2. Use C++'s std::cout and std::cin instead of C's printf and scanf functions. See this answer for reasons why.

3. Stick to a set of rules for formatting your code. For example, you're inconsistent when it comes to spaces in variable definitions (see lines 26 and 27) and for statements (see lines 32 and 70) and when using {} brackets with single statement if and for scopes (see loops in lines 32 and 47).

4. Don't use global variables unless you have to. The definitions of node1 and node2 for example can be moved where they are needed, and myTime could be changed into a static variable of your dfsVisit function. To eleminate the other global definitions you can for example define them in main and pass them as needed by reference to dfs.

5. Move the definition of i inside the for statement where it is used. There is no need for it outside the fors scope.

6. Do bounds checking as early as possible. You know that M and N have to be between 0 and 100, so check them once you read them. Also do something when you detect an error, don't just silently ignore invalid node values.

7. Use node values starting by 1. Currently you read the value, decrease it by 1 and add 1 again to print it. Your program never relies on zero based node values.

8. Set node1.value once per rule by moving the statement one scope up because if never changes in the while loop at line 78.

9. When swapping the order of your dfsVisit and dfs functions you don't need the forward declaration of dfsVisit anymore.

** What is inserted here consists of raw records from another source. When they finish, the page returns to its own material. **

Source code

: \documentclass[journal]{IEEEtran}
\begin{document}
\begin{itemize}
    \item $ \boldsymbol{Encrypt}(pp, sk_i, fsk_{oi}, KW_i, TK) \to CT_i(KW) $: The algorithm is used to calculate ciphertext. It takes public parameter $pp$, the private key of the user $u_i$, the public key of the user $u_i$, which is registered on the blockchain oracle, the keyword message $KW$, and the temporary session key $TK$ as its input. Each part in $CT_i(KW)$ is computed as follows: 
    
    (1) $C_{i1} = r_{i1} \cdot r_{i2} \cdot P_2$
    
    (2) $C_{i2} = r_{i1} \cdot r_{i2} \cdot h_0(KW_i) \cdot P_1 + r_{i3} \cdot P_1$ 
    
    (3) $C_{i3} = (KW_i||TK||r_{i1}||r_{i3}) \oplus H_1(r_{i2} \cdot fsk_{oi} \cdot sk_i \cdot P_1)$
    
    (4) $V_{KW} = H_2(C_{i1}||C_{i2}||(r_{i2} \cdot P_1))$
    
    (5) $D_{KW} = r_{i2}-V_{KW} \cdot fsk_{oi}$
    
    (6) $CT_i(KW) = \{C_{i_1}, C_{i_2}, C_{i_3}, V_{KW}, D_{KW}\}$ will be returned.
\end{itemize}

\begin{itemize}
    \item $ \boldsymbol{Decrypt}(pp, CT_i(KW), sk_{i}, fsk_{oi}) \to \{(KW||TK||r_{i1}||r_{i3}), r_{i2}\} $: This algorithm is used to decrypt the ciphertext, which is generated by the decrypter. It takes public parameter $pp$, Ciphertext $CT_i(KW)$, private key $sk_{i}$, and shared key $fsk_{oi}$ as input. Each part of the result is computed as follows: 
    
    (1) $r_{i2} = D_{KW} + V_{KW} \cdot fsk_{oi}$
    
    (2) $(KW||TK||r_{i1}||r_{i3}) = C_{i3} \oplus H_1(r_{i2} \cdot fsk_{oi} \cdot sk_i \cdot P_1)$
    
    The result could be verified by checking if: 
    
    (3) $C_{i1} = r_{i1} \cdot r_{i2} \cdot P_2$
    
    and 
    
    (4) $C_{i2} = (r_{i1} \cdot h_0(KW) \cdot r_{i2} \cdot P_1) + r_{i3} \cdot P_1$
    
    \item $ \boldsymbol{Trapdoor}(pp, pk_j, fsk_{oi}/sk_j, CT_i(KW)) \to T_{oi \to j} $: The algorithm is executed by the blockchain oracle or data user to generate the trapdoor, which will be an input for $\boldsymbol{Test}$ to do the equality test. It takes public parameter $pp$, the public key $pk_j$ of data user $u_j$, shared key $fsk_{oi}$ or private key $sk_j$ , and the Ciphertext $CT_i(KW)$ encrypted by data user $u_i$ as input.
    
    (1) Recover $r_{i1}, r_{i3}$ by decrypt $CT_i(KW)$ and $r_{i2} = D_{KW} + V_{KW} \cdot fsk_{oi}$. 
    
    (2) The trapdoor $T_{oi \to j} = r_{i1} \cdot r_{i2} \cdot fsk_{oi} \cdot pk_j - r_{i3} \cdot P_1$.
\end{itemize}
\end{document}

10. Your nodes get copied alot. Each edge gets a copy of two nodes. You could instead use a std::map<int, node> for storing your nodes by value. An edge is then simply a pair of node values.

11. Consider an extra struct edge instead of using std::pair. Yes, it is extra code you don't necessarily need, but using edge.source and edge.target is more expressive than edge.first and edge.second which could be anything.

12. visited is a property of a node, so add bool node::visited and use this value instead of an external variable. Doesn't work unless you also implement #10, because the other edges' copies of the node don't get automagically updated when you set node.visited to true.

Consider an object oriented style instead of functional programming

If you encapsulate your algorithm in a class you can easily get rid of the global variables. Implement class methods for data input and validation and for the actual DFS. You could even split data management and DFS implementation into separate classes.